## PROBLEM TO WORK ON
Could you please repeat all of the entries exactly as written?
***** INFORMATION GIVEN *****
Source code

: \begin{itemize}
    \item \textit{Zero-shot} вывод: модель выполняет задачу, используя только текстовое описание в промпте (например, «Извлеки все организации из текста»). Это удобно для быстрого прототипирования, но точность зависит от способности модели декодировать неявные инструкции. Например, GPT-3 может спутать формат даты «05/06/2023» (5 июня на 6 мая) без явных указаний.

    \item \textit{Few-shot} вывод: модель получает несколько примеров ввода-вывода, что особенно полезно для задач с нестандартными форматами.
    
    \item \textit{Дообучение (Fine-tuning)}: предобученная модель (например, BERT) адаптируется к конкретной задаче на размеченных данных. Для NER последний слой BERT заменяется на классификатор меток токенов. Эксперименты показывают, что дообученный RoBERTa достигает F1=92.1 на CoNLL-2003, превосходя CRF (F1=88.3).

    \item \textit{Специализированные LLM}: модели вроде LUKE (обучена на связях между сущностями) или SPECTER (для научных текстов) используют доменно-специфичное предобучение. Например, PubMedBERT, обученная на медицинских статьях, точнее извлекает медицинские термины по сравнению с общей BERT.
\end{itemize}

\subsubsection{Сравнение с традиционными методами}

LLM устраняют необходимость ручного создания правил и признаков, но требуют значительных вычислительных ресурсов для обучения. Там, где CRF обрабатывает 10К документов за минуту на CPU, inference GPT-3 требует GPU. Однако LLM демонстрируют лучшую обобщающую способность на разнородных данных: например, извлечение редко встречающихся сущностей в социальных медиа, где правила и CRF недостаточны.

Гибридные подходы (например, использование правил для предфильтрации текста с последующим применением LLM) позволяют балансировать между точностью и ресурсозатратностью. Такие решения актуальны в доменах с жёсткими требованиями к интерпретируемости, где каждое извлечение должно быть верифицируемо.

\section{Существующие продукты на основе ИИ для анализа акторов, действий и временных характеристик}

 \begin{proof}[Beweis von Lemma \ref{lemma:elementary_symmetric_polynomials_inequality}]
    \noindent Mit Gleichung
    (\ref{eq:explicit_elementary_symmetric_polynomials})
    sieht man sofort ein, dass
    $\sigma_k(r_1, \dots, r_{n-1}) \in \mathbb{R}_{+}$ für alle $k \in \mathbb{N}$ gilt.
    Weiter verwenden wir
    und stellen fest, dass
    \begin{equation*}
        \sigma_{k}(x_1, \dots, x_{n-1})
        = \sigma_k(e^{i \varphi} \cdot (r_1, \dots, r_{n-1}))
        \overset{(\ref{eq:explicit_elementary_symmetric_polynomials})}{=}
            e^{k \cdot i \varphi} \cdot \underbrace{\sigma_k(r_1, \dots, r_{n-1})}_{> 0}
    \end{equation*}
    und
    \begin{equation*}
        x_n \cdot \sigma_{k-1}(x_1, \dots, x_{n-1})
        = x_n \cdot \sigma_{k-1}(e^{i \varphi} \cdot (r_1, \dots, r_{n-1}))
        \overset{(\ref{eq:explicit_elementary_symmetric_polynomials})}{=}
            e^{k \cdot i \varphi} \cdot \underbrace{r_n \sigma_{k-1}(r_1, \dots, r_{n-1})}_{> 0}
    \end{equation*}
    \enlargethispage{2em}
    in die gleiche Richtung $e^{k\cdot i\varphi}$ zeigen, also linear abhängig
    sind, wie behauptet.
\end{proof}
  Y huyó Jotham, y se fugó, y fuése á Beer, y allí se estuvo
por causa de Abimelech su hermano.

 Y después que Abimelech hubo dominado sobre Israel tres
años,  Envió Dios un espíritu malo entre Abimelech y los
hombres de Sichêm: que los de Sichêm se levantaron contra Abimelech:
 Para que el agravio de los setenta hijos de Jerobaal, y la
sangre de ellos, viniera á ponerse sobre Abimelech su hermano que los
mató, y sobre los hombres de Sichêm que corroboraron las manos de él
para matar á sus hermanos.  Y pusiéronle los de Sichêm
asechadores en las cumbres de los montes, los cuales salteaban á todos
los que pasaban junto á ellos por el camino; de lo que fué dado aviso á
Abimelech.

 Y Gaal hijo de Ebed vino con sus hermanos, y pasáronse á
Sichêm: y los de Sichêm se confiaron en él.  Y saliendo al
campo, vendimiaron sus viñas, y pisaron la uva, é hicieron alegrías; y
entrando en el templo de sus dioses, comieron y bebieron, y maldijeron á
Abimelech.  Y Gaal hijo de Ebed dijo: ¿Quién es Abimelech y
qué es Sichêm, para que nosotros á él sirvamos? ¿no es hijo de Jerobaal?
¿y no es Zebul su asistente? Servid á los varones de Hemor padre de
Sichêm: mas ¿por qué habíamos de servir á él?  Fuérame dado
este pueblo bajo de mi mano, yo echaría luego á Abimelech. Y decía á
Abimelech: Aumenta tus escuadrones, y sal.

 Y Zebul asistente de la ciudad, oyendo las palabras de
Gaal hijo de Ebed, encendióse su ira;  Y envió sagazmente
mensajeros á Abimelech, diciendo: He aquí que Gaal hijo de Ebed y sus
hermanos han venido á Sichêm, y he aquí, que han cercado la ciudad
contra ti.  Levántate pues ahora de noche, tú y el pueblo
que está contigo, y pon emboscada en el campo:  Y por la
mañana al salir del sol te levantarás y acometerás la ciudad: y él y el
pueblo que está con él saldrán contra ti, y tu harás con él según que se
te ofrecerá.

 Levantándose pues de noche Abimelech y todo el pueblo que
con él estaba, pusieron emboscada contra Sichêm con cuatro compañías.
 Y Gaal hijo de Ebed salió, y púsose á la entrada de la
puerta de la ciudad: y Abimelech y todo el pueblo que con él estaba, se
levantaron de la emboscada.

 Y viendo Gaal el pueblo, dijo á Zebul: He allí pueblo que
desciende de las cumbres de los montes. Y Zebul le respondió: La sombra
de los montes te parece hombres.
*****
## RESULT OF THE EXERCISE
Source code

: \begin{itemize}
    \item \textit{Zero-shot} вывод: модель выполняет задачу, используя только текстовое описание в промпте (например, «Извлеки все организации из текста»). Это удобно для быстрого прототипирования, но точность зависит от способности модели декодировать неявные инструкции. Например, GPT-3 может спутать формат даты «05/06/2023» (5 июня на 6 мая) без явных указаний.

    \item \textit{Few-shot} вывод: модель получает несколько примеров ввода-вывода, что особенно полезно для задач с нестандартными форматами.
    
    \item \textit{Дообучение (Fine-tuning)}: предобученная модель (например, BERT) адаптируется к конкретной задаче на размеченных данных. Для NER последний слой BERT заменяется на классификатор меток токенов. Эксперименты показывают, что дообученный RoBERTa достигает F1=92.1 на CoNLL-2003, превосходя CRF (F1=88.3).

    \item \textit{Специализированные LLM}: модели вроде LUKE (обучена на связях между сущностями) или SPECTER (для научных текстов) используют доменно-специфичное предобучение. Например, PubMedBERT, обученная на медицинских статьях, точнее извлекает медицинские термины по сравнению с общей BERT.
\end{itemize}

\subsubsection{Сравнение с традиционными методами}

LLM устраняют необходимость ручного создания правил и признаков, но требуют значительных вычислительных ресурсов для обучения. Там, где CRF обрабатывает 10К документов за минуту на CPU, inference GPT-3 требует GPU. Однако LLM демонстрируют лучшую обобщающую способность на разнородных данных: например, извлечение редко встречающихся сущностей в социальных медиа, где правила и CRF недостаточны.

Гибридные подходы (например, использование правил для предфильтрации текста с последующим применением LLM) позволяют балансировать между точностью и ресурсозатратностью. Такие решения актуальны в доменах с жёсткими требованиями к интерпретируемости, где каждое извлечение должно быть верифицируемо.

\section{Существующие продукты на основе ИИ для анализа акторов, действий и временных характеристик}

 \begin{proof}[Beweis von Lemma \ref{lemma:elementary_symmetric_polynomials_inequality}]
    \noindent Mit Gleichung
    (\ref{eq:explicit_elementary_symmetric_polynomials})
    sieht man sofort ein, dass
    $\sigma_k(r_1, \dots, r_{n-1}) \in \mathbb{R}_{+}$ für alle $k \in \mathbb{N}$ gilt.
    Weiter verwenden wir
    und stellen fest, dass
    \begin{equation*}
        \sigma_{k}(x_1, \dots, x_{n-1})
        = \sigma_k(e^{i \varphi} \cdot (r_1, \dots, r_{n-1}))
        \overset{(\ref{eq:explicit_elementary_symmetric_polynomials})}{=}
            e^{k \cdot i \varphi} \cdot \underbrace{\sigma_k(r_1, \dots, r_{n-1})}_{> 0}
    \end{equation*}
    und
    \begin{equation*}
        x_n \cdot \sigma_{k-1}(x_1, \dots, x_{n-1})
        = x_n \cdot \sigma_{k-1}(e^{i \varphi} \cdot (r_1, \dots, r_{n-1}))
        \overset{(\ref{eq:explicit_elementary_symmetric_polynomials})}{=}
            e^{k \cdot i \varphi} \cdot \underbrace{r_n \sigma_{k-1}(r_1, \dots, r_{n-1})}_{> 0}
    \end{equation*}
    \enlargethispage{2em}
    in die gleiche Richtung $e^{k\cdot i\varphi}$ zeigen, also linear abhängig
    sind, wie behauptet.
\end{proof}
  Y huyó Jotham, y se fugó, y fuése á Beer, y allí se estuvo
por causa de Abimelech su hermano.

 Y después que Abimelech hubo dominado sobre Israel tres
años,  Envió Dios un espíritu malo entre Abimelech y los
hombres de Sichêm: que los de Sichêm se levantaron contra Abimelech:
 Para que el agravio de los setenta hijos de Jerobaal, y la
sangre de ellos, viniera á ponerse sobre Abimelech su hermano que los
mató, y sobre los hombres de Sichêm que corroboraron las manos de él
para matar á sus hermanos.  Y pusiéronle los de Sichêm
asechadores en las cumbres de los montes, los cuales salteaban á todos
los que pasaban junto á ellos por el camino; de lo que fué dado aviso á
Abimelech.

 Y Gaal hijo de Ebed vino con sus hermanos, y pasáronse á
Sichêm: y los de Sichêm se confiaron en él.  Y saliendo al
campo, vendimiaron sus viñas, y pisaron la uva, é hicieron alegrías; y
entrando en el templo de sus dioses, comieron y bebieron, y maldijeron á
Abimelech.  Y Gaal hijo de Ebed dijo: ¿Quién es Abimelech y
qué es Sichêm, para que nosotros á él sirvamos? ¿no es hijo de Jerobaal?
¿y no es Zebul su asistente? Servid á los varones de Hemor padre de
Sichêm: mas ¿por qué habíamos de servir á él?  Fuérame dado
este pueblo bajo de mi mano, yo echaría luego á Abimelech. Y decía á
Abimelech: Aumenta tus escuadrones, y sal.

 Y Zebul asistente de la ciudad, oyendo las palabras de
Gaal hijo de Ebed, encendióse su ira;  Y envió sagazmente
mensajeros á Abimelech, diciendo: He aquí que Gaal hijo de Ebed y sus
hermanos han venido á Sichêm, y he aquí, que han cercado la ciudad
contra ti.  Levántate pues ahora de noche, tú y el pueblo
que está contigo, y pon emboscada en el campo:  Y por la
mañana al salir del sol te levantarás y acometerás la ciudad: y él y el
pueblo que está con él saldrán contra ti, y tu harás con él según que se
te ofrecerá.

 Levantándose pues de noche Abimelech y todo el pueblo que
con él estaba, pusieron emboscada contra Sichêm con cuatro compañías.
 Y Gaal hijo de Ebed salió, y púsose á la entrada de la
puerta de la ciudad: y Abimelech y todo el pueblo que con él estaba, se
levantaron de la emboscada.

 Y viendo Gaal el pueblo, dijo á Zebul: He allí pueblo que
desciende de las cumbres de los montes. Y Zebul le respondió: La sombra
de los montes te parece hombres.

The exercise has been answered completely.